■ Goal of the exercise
Among the entries below, tally each line where the word "management" appears and state only the total.

....................

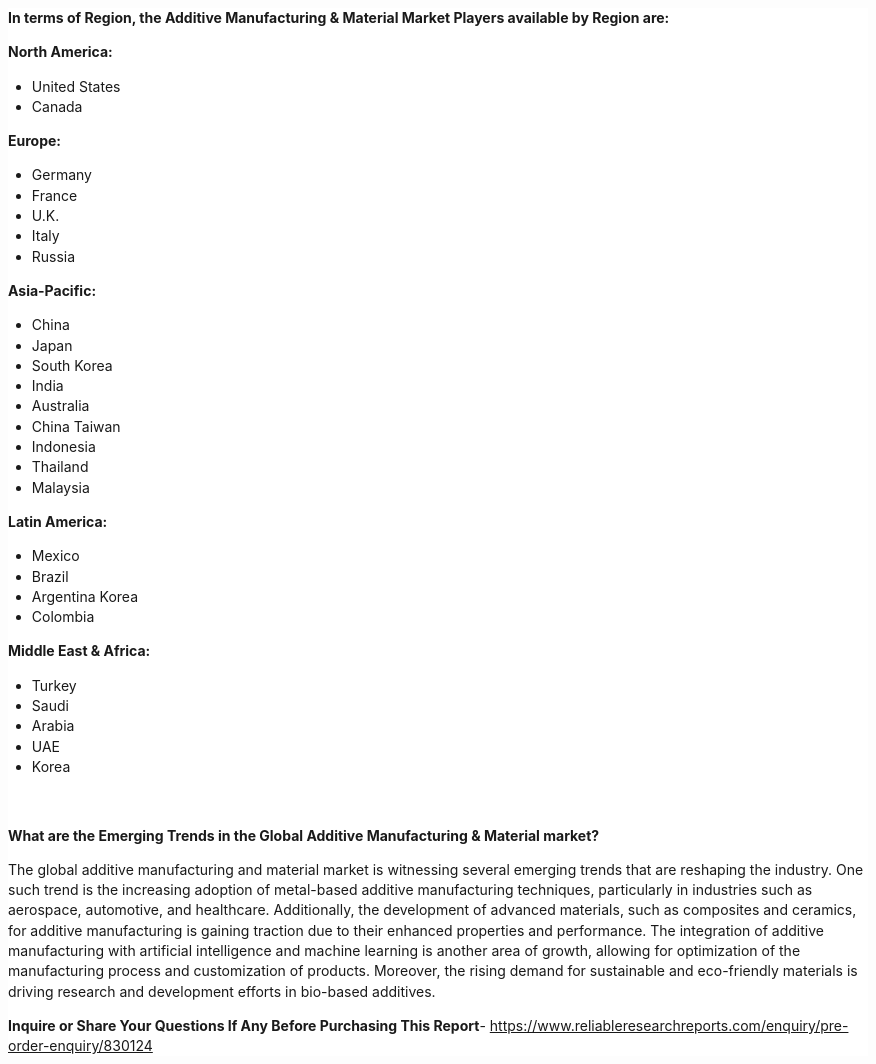 <p><strong>In terms of Region, the Additive Manufacturing & Material Market Players available by Region are:</strong></p>
<p>
    <p> <strong> North America: </strong>
        <ul>
            <li>United States</li>
            <li>Canada</li>
        </ul>
        </p> 
    <p> <strong> Europe: </strong>
        <ul>
            <li>Germany</li>
            <li>France</li>
            <li>U.K.</li>
            <li>Italy</li>
            <li>Russia</li>
        </ul>
        </p> 
    <p> <strong> Asia-Pacific: </strong>
        <ul>
            <li>China</li>
            <li>Japan</li>
            <li>South Korea</li>
            <li>India</li>
            <li>Australia</li>
            <li>China Taiwan</li>
            <li>Indonesia</li>
            <li>Thailand</li>
            <li>Malaysia</li>
        </ul>
        </p> 
    <p> <strong> Latin America: </strong>
        <ul>
            <li>Mexico</li>
            <li>Brazil</li>
            <li>Argentina Korea</li>
            <li>Colombia</li>
        </ul>
        </p> 
    <p> <strong> Middle East & Africa: </strong>
        <ul>
            <li>Turkey</li>
            <li>Saudi</li>
            <li>Arabia</li>
            <li>UAE</li>
            <li>Korea</li>
        </ul>
    </p>
    </p>
<p>&nbsp;</p>
<p><strong>What are the Emerging Trends in the Global Additive Manufacturing & Material market?</strong></p>
<p><p>The global additive manufacturing and material market is witnessing several emerging trends that are reshaping the industry. One such trend is the increasing adoption of metal-based additive manufacturing techniques, particularly in industries such as aerospace, automotive, and healthcare. Additionally, the development of advanced materials, such as composites and ceramics, for additive manufacturing is gaining traction due to their enhanced properties and performance. The integration of additive manufacturing with artificial intelligence and machine learning is another area of growth, allowing for optimization of the manufacturing process and customization of products. Moreover, the rising demand for sustainable and eco-friendly materials is driving research and development efforts in bio-based additives.</p></p>
<p><strong>Inquire or Share Your Questions If Any Before Purchasing This Report</strong>- <a href="https://www.reliableresearchreports.com/enquiry/pre-order-enquiry/830124">https://www.reliableresearchreports.com/enquiry/pre-order-enquiry/830124</a></p>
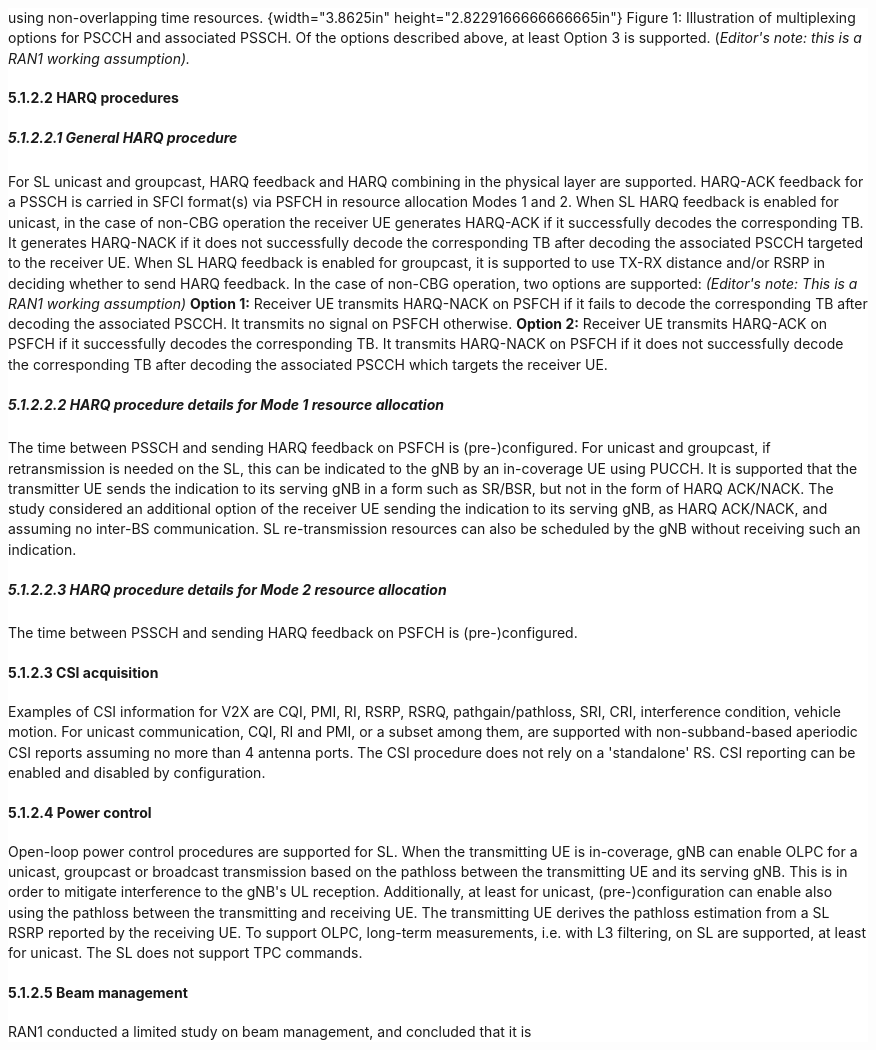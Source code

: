 using non-overlapping time resources.
{width="3.8625in" height="2.8229166666666665in"}
Figure 1: Illustration of multiplexing options for PSCCH and associated PSSCH.
Of the options described above, at least Option 3 is supported. (_Editor\'s
note: this is a RAN1 working assumption)._
#### 5.1.2.2 HARQ procedures
##### 5.1.2.2.1 General HARQ procedure
For SL unicast and groupcast, HARQ feedback and HARQ combining in the physical
layer are supported. HARQ-ACK feedback for a PSSCH is carried in SFCI
format(s) via PSFCH in resource allocation Modes 1 and 2.
When SL HARQ feedback is enabled for unicast, in the case of non-CBG operation
the receiver UE generates HARQ-ACK if it successfully decodes the
corresponding TB. It generates HARQ-NACK if it does not successfully decode
the corresponding TB after decoding the associated PSCCH targeted to the
receiver UE.
When SL HARQ feedback is enabled for groupcast, it is supported to use TX-RX
distance and/or RSRP in deciding whether to send HARQ feedback. In the case of
non-CBG operation, two options are supported: _(Editor\'s note: This is a RAN1
working assumption)_
**Option 1:** Receiver UE transmits HARQ-NACK on PSFCH if it fails to decode
the corresponding TB after decoding the associated PSCCH. It transmits no
signal on PSFCH otherwise.
**Option 2:** Receiver UE transmits HARQ-ACK on PSFCH if it successfully
decodes the corresponding TB. It transmits HARQ-NACK on PSFCH if it does not
successfully decode the corresponding TB after decoding the associated PSCCH
which targets the receiver UE.
##### 5.1.2.2.2 HARQ procedure details for Mode 1 resource allocation
The time between PSSCH and sending HARQ feedback on PSFCH is (pre-)configured.
For unicast and groupcast, if retransmission is needed on the SL, this can be
indicated to the gNB by an in-coverage UE using PUCCH. It is supported that
the transmitter UE sends the indication to its serving gNB in a form such as
SR/BSR, but not in the form of HARQ ACK/NACK.
The study considered an additional option of the receiver UE sending the
indication to its serving gNB, as HARQ ACK/NACK, and assuming no inter-BS
communication.
SL re-transmission resources can also be scheduled by the gNB without
receiving such an indication.
##### 5.1.2.2.3 HARQ procedure details for Mode 2 resource allocation
The time between PSSCH and sending HARQ feedback on PSFCH is (pre-)configured.
#### 5.1.2.3 CSI acquisition
Examples of CSI information for V2X are CQI, PMI, RI, RSRP, RSRQ,
pathgain/pathloss, SRI, CRI, interference condition, vehicle motion. For
unicast communication, CQI, RI and PMI, or a subset among them, are supported
with non-subband-based aperiodic CSI reports assuming no more than 4 antenna
ports. The CSI procedure does not rely on a \'standalone\' RS. CSI reporting
can be enabled and disabled by configuration.
#### 5.1.2.4 Power control
Open-loop power control procedures are supported for SL. When the transmitting
UE is in-coverage, gNB can enable OLPC for a unicast, groupcast or broadcast
transmission based on the pathloss between the transmitting UE and its serving
gNB. This is in order to mitigate interference to the gNB\'s UL reception.
Additionally, at least for unicast, (pre-)configuration can enable also using
the pathloss between the transmitting and receiving UE. The transmitting UE
derives the pathloss estimation from a SL RSRP reported by the receiving UE.
To support OLPC, long-term measurements, i.e. with L3 filtering, on SL are
supported, at least for unicast.
The SL does not support TPC commands.
#### 5.1.2.5 Beam management
RAN1 conducted a limited study on beam management, and concluded that it is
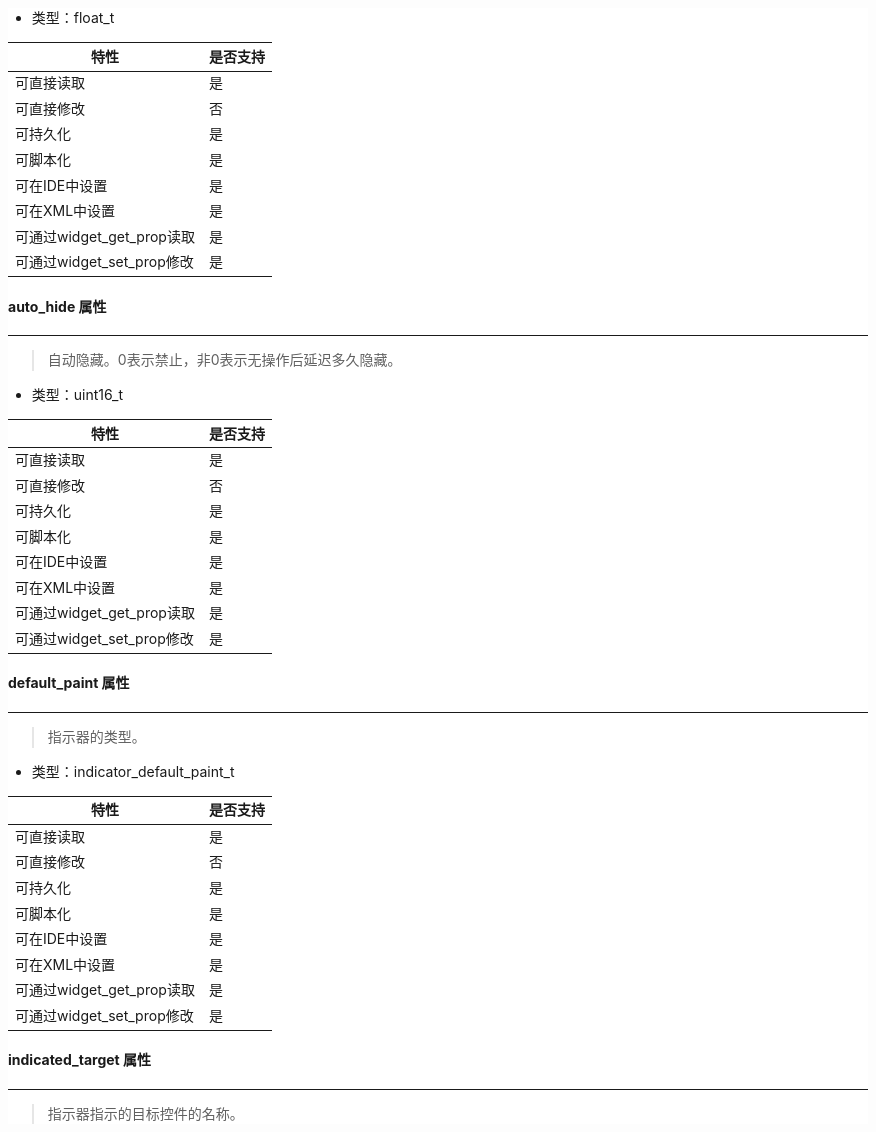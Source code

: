 * 类型：float\_t

| 特性 | 是否支持 |
| -------- | ----- |
| 可直接读取 | 是 |
| 可直接修改 | 否 |
| 可持久化   | 是 |
| 可脚本化   | 是 |
| 可在IDE中设置 | 是 |
| 可在XML中设置 | 是 |
| 可通过widget\_get\_prop读取 | 是 |
| 可通过widget\_set\_prop修改 | 是 |
#### auto\_hide 属性
-----------------------
> <p id="slide_indicator_t_auto_hide">自动隐藏。0表示禁止，非0表示无操作后延迟多久隐藏。

* 类型：uint16\_t

| 特性 | 是否支持 |
| -------- | ----- |
| 可直接读取 | 是 |
| 可直接修改 | 否 |
| 可持久化   | 是 |
| 可脚本化   | 是 |
| 可在IDE中设置 | 是 |
| 可在XML中设置 | 是 |
| 可通过widget\_get\_prop读取 | 是 |
| 可通过widget\_set\_prop修改 | 是 |
#### default\_paint 属性
-----------------------
> <p id="slide_indicator_t_default_paint">指示器的类型。

* 类型：indicator\_default\_paint\_t

| 特性 | 是否支持 |
| -------- | ----- |
| 可直接读取 | 是 |
| 可直接修改 | 否 |
| 可持久化   | 是 |
| 可脚本化   | 是 |
| 可在IDE中设置 | 是 |
| 可在XML中设置 | 是 |
| 可通过widget\_get\_prop读取 | 是 |
| 可通过widget\_set\_prop修改 | 是 |
#### indicated\_target 属性
-----------------------
> <p id="slide_indicator_t_indicated_target">指示器指示的目标控件的名称。
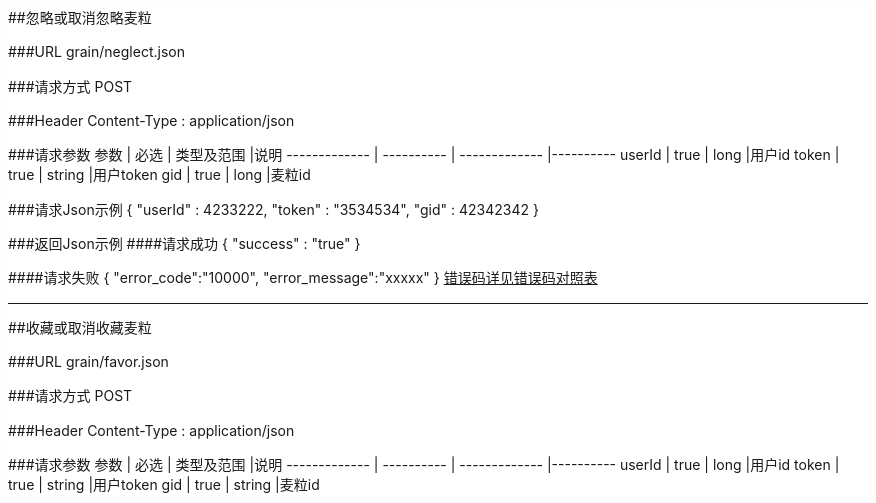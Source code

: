 ##<a id="4">忽略或取消忽略麦粒</a>

###<a id="4.1">URL</a>
grain/neglect.json

###<a id="4.2">请求方式</a>
POST

###<a id="4.3">Header</a>
Content-Type : application/json

###<a id="4.4">请求参数</a>
     参数      | 必选 	    | 类型及范围     |说明
-------------  | ---------- | -------------  |---------- 
userId        | true	    | long         |用户id
token          | true	    | string         |用户token
gid            | true       | long         |麦粒id

###<a id="4.5">请求Json示例</a>
	{
		"userId" : 4233222,
		"token" : "3534534",
		"gid" : 42342342
	}

###<a id="4.6">返回Json示例</a>
####<a id="4.6.1">请求成功</a>
	{
		"success" : "true"
	}

####<a id="4.6.2">请求失败</a>
	{
		"error_code":"10000",
		"error_message":"xxxxx"
	}
[错误码详见错误码对照表](错误码对照表.md)

---
##<a id="5">收藏或取消收藏麦粒</a>

###<a id="5.1">URL</a>
grain/favor.json

###<a id="5.2">请求方式</a>
POST

###<a id="5.3">Header</a>
Content-Type : application/json

###<a id="5.4">请求参数</a>
     参数      | 必选 	    | 类型及范围     |说明
-------------  | ---------- | -------------  |---------- 
userId        | true	    | long         |用户id
token          | true	    | string         |用户token
gid            | true       | string         |麦粒id
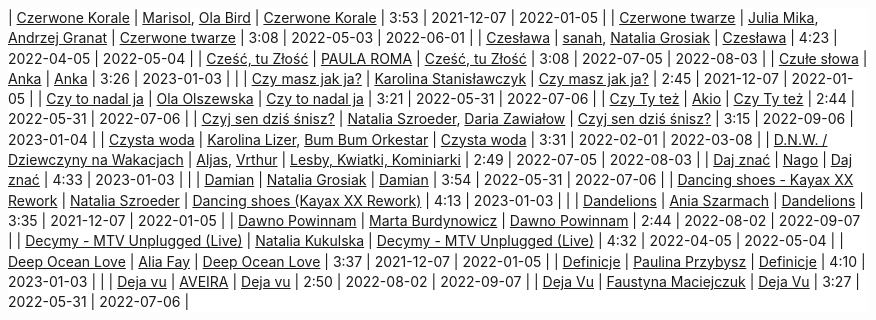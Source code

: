 | [Czerwone Korale](https://open.spotify.com/track/5h43JTRW2DL9P2mLT6BeLQ) | [Marisol](https://open.spotify.com/artist/5oBe3ZLAxyhcl6w05EnZfF), [Ola Bird](https://open.spotify.com/artist/3Zp731uRE5DetTNcJjcLO6) | [Czerwone Korale](https://open.spotify.com/album/3eLKLxvuzO5FKsbFF19CJe) | 3:53 | 2021-12-07 | 2022-01-05 |
| [Czerwone twarze](https://open.spotify.com/track/05aX1zbGgqjUPjhg8vEmAO) | [Julia Mika](https://open.spotify.com/artist/51LB3MfQvjuroeIIIzclWu), [Andrzej Granat](https://open.spotify.com/artist/1xdD1yEPkxzJB6tWnBvFyd) | [Czerwone twarze](https://open.spotify.com/album/5PjkahKTA8iIROy4LCbjBn) | 3:08 | 2022-05-03 | 2022-06-01 |
| [Czesława](https://open.spotify.com/track/2N0Id1zJJdDy0ijcQXBAAn) | [sanah](https://open.spotify.com/artist/0TMvoNR0AIJV138mHY6jdE), [Natalia Grosiak](https://open.spotify.com/artist/6o1HvE0HE1CZJSBIVyNcKg) | [Czesława](https://open.spotify.com/album/2SAtG4FkiHBVdx9USZG3AH) | 4:23 | 2022-04-05 | 2022-05-04 |
| [Cześć, tu Złość](https://open.spotify.com/track/0HCGblFAdL51epGmv932BS) | [PAULA ROMA](https://open.spotify.com/artist/6Sw43ZkxX0u3t4cjxlzbzs) | [Cześć, tu Złość](https://open.spotify.com/album/19NFauUGiUoc8wu7x3FayD) | 3:08 | 2022-07-05 | 2022-08-03 |
| [Czułe słowa](https://open.spotify.com/track/2zDdthpgirEfrmPcpuxE33) | [Anka](https://open.spotify.com/artist/0F9Klcgxyze6XioVBZtX9G) | [Anka](https://open.spotify.com/album/70j6lqcl2kALNHz8Rwp7E2) | 3:26 | 2023-01-03 |  |
| [Czy masz jak ja?](https://open.spotify.com/track/4ggEwdFC2VoR2BXgR3qGwW) | [Karolina Stanisławczyk](https://open.spotify.com/artist/3vgdTroZ4H9ynPQTheek1t) | [Czy masz jak ja?](https://open.spotify.com/album/3e4uOHJWH3HIo6Q0OzlAvZ) | 2:45 | 2021-12-07 | 2022-01-05 |
| [Czy to nadal ja](https://open.spotify.com/track/6V7jBBgkZbG8okw9lMWuG9) | [Ola Olszewska](https://open.spotify.com/artist/1YyVozTrSIYYqKGNFzBa4b) | [Czy to nadal ja](https://open.spotify.com/album/5utpVxwjDEQKWn57r7Go5u) | 3:21 | 2022-05-31 | 2022-07-06 |
| [Czy Ty też](https://open.spotify.com/track/1Ke8hvWLKSqeevMq2ofR1k) | [Akio](https://open.spotify.com/artist/50qQ2L1YLO0xNJlEru1EoD) | [Czy Ty też](https://open.spotify.com/album/7mPmXPInH0mI1r50U5PzaK) | 2:44 | 2022-05-31 | 2022-07-06 |
| [Czyj sen dziś śnisz?](https://open.spotify.com/track/6CiaVTNoukwz6ahS0waf5C) | [Natalia Szroeder](https://open.spotify.com/artist/2DhJauCHKgwVilZO9A8og3), [Daria Zawiałow](https://open.spotify.com/artist/0tdKRrbItnLj40yUFi23jx) | [Czyj sen dziś śnisz?](https://open.spotify.com/album/2QWQlkOqdmUPJntJOF1Hsm) | 3:15 | 2022-09-06 | 2023-01-04 |
| [Czysta woda](https://open.spotify.com/track/06ImVpFYtf1YJDP0406FoA) | [Karolina Lizer](https://open.spotify.com/artist/1uEER2nSLy5yQqHxi60Xky), [Bum Bum Orkestar](https://open.spotify.com/artist/0mPU1XpweZUITAuZr48Shg) | [Czysta woda](https://open.spotify.com/album/6dMFIRYhvjfrkeeY2IFsFo) | 3:31 | 2022-02-01 | 2022-03-08 |
| [D.N.W\. / Dziewczyny na Wakacjach](https://open.spotify.com/track/6l35yre43SvynuxvkQ7eZQ) | [Aljas](https://open.spotify.com/artist/6Vkhs9MXgzLQ88k1rMay1a), [Vrthur](https://open.spotify.com/artist/3CX1vG775dioItaozkGbzP) | [Lesby, Kwiatki, Kominiarki](https://open.spotify.com/album/02qCJGLLtf7kRKVs636twt) | 2:49 | 2022-07-05 | 2022-08-03 |
| [Daj znać](https://open.spotify.com/track/27yxeNZFceBpbeKEE30ftX) | [Nago](https://open.spotify.com/artist/1SffW2FKbStzVnMBdBwSy6) | [Daj znać](https://open.spotify.com/album/6uCX9k4kJYmzOUimeEmcFu) | 4:33 | 2023-01-03 |  |
| [Damian](https://open.spotify.com/track/7nN2ACTUh8dQGxVD4bfwoY) | [Natalia Grosiak](https://open.spotify.com/artist/6o1HvE0HE1CZJSBIVyNcKg) | [Damian](https://open.spotify.com/album/6wgx8eO5XQ6A2iF8E2HE4z) | 3:54 | 2022-05-31 | 2022-07-06 |
| [Dancing shoes \- Kayax XX Rework](https://open.spotify.com/track/05qwK99N9UEI2PquzCHuC6) | [Natalia Szroeder](https://open.spotify.com/artist/2DhJauCHKgwVilZO9A8og3) | [Dancing shoes \(Kayax XX Rework\)](https://open.spotify.com/album/3810mvER0DaDlMpCVCyX1g) | 4:13 | 2023-01-03 |  |
| [Dandelions](https://open.spotify.com/track/74sXwCL8E8hOuQgv7540Oy) | [Ania Szarmach](https://open.spotify.com/artist/1LuaIftFN5BzXzUSKewJTL) | [Dandelions](https://open.spotify.com/album/4jRwKqfScNB0nsdmcWPg60) | 3:35 | 2021-12-07 | 2022-01-05 |
| [Dawno Powinnam](https://open.spotify.com/track/6QUAY1emwwu4L3kFnjNVdG) | [Marta Burdynowicz](https://open.spotify.com/artist/0Ru3wtDZiezfG5SMQ89XDW) | [Dawno Powinnam](https://open.spotify.com/album/0wzGuRf3zZ4xiyX3RXn6ca) | 2:44 | 2022-08-02 | 2022-09-07 |
| [Decymy \- MTV Unplugged \(Live\)](https://open.spotify.com/track/6nKH2V8nvoNxWvlzFQgpJy) | [Natalia Kukulska](https://open.spotify.com/artist/71ADVpJx1rN662ENAJIcUZ) | [Decymy \- MTV Unplugged \(Live\)](https://open.spotify.com/album/4IYneMHHA3kFYtQh4ZsxVz) | 4:32 | 2022-04-05 | 2022-05-04 |
| [Deep Ocean Love](https://open.spotify.com/track/79gSaAfgGXPBXz6T9U1cRO) | [Alia Fay](https://open.spotify.com/artist/592n9jWsXiAHOOQ7OvGrpS) | [Deep Ocean Love](https://open.spotify.com/album/6lfvI1OrA6ofbVBqE84Hst) | 3:37 | 2021-12-07 | 2022-01-05 |
| [Definicje](https://open.spotify.com/track/4Bno8mEc5KJu03KnVGhEZz) | [Paulina Przybysz](https://open.spotify.com/artist/2kwgxgJT8XYGfHjWDp2API) | [Definicje](https://open.spotify.com/album/0QXymHmLdSmkC9l8A33NKO) | 4:10 | 2023-01-03 |  |
| [Deja vu](https://open.spotify.com/track/6a4qoGKehBmSlA3Ean7RpD) | [AVEIRA](https://open.spotify.com/artist/43svwgNCwnxmv3rVRadlhh) | [Deja vu](https://open.spotify.com/album/3f4aDqF7PDNzwv46vb90C1) | 2:50 | 2022-08-02 | 2022-09-07 |
| [Deja Vu](https://open.spotify.com/track/6H0VzUWcm5t58OWkhfsHLV) | [Faustyna Maciejczuk](https://open.spotify.com/artist/3CIcRH4j4mWpUv8n2UrImj) | [Deja Vu](https://open.spotify.com/album/3XSwJoLb4xRhUOxRKBreGo) | 3:27 | 2022-05-31 | 2022-07-06 |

....................

■ Response for this exercise
2